QSkipgrams may also be used to produce weights in accordance with the substring kernel rules of :cite:`Lodhi:2002` by passing the scaler value 'SSK':

>>> QSkipgrams(scaler='SSK').tokenize('AACTAGAAC')
QSkipgrams(, {'$A': 2.8883286990000006, '$C': 1.0047784401000002,
'$T': 0.5904900000000001, '$G': 0.4782969000000001,
'$#': 0.31381059609000006, 'AA': 6.170192010000001, 'AC': 4.486377699,
'AT': 1.3851, 'AG': 1.931931, 'A#': 2.6526399291000002, 'CT': 0.81,
'CA': 1.850931, 'CG': 0.6561, 'CC': 0.4782969000000001,
'C#': 1.2404672100000003, 'TA': 2.05659, 'TG': 0.7290000000000001,
'TC': 0.531441, 'T#': 0.4782969000000001, 'GA': 1.5390000000000001,
'GC': 0.6561, 'G#': 0.5904900000000001})

Added in version 0.4.0.

tokenize(string: str) → QSkipgrams¶

Tokenize the term and store it.

The tokenized term is stored as an ordered list and as a Counter object.

Parameters:

stringstr: The string to tokenize
.. versionadded:: 0.4.0

`_ratcliff_obershelp`¶

abydos.distance._ratcliff_obershelp.

Ratcliff-Obershelp similarity

class distances._ratcliff_obershelp.RatcliffObershelp(**kwargs: Any)¶

Bases: _Distance

Ratcliff-Obershelp similarity.

This follows the Ratcliff-Obershelp algorithm :cite:`Ratcliff:1988` to derive a similarity measure:

Find the length of the longest common substring in src & tar.

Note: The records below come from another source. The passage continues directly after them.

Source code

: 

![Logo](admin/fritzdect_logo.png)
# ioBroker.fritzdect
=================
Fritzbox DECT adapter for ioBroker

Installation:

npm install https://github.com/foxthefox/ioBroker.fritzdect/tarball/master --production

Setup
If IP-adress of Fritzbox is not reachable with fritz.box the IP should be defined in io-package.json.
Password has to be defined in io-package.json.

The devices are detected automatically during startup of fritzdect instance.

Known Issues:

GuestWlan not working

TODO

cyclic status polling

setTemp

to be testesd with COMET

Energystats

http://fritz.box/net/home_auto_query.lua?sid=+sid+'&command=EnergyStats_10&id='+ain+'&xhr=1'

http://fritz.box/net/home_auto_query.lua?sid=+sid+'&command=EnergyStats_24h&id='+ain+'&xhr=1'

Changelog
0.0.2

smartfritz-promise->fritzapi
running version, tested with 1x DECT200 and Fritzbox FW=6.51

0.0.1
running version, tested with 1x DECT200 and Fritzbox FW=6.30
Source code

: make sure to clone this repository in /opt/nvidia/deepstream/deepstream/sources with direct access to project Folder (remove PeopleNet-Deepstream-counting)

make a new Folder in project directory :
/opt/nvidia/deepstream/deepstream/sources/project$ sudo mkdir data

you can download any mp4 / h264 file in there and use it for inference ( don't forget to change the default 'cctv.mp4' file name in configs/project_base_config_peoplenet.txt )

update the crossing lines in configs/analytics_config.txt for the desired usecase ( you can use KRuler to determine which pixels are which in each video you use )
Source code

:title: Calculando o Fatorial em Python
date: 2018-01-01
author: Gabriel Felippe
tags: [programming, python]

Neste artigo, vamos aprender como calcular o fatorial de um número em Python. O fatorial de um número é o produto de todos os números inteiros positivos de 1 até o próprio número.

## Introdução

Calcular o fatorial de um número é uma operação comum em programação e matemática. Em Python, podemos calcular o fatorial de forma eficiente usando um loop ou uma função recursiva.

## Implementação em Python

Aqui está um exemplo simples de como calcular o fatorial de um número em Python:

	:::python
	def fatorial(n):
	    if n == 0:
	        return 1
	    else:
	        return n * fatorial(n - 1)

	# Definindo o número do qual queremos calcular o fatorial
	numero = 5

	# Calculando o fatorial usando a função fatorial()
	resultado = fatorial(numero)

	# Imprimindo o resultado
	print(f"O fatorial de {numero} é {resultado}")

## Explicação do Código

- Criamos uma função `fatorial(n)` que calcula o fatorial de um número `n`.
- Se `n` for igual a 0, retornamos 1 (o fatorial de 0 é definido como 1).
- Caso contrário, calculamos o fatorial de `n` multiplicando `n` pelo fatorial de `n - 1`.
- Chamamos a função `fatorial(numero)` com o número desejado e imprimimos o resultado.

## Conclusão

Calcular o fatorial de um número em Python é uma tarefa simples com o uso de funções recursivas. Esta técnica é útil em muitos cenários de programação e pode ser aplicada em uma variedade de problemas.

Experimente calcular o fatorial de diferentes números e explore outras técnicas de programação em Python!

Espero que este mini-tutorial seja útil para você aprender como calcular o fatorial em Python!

Recurse on the strings to the left & right of each this substring in src & tar. The base case is a 0 length common substring, in which case, return 0. Otherwise, return the sum of the current longest common substring and the left & right recursed sums.

Multiply this length by 2 and divide by the sum of the lengths of src & tar.

Cf. http://www.drdobbs.com/database/pattern-matching-the-gestalt-approach/184407970

Added in version 0.3.6.

Methods

`dist`(src, tar)	Return distance.
`dist_abs`(src, tar)	Return absolute distance.
`set_params`(**kwargs)	Store params in the params dict.
`sim`(src, tar)	Return the Ratcliff-Obershelp similarity of two strings.

sim(src: str, tar: str) → float¶

Return the Ratcliff-Obershelp similarity of two strings.

Parameters:

srcstr: Source string for comparison
tarstr: Target string for comparison

Returns:

float: Ratcliff-Obershelp similarity

Examples

>>> cmp = RatcliffObershelp()
>>> round(cmp.sim('cat', 'hat'), 12)
0.666666666667
>>> round(cmp.sim('Niall', 'Neil'), 12)
0.666666666667
>>> round(cmp.sim('aluminum', 'Catalan'), 12)
0.4
>>> cmp.sim('ATCG', 'TAGC')
0.5

Added in version 0.1.0.

Changed in version 0.3.6: Encapsulated in class

`_refined_soundex`¶

abydos.phonetic._refined_soundex.

Refined Soundex

class distances._refined_soundex.RefinedSoundex(max_length: int = -1, zero_pad: bool = False, retain_vowels: bool = False)¶

Bases: _Phonetic

Refined Soundex.

This is Soundex, but with more character classes. It was defined at :cite:`Boyce:1998`.

Added in version 0.3.6.

Methods

`encode`(word)	Return the Refined Soundex code for a word.
`encode_alpha`(word)	Return the alphabetic Refined Soundex code for a word.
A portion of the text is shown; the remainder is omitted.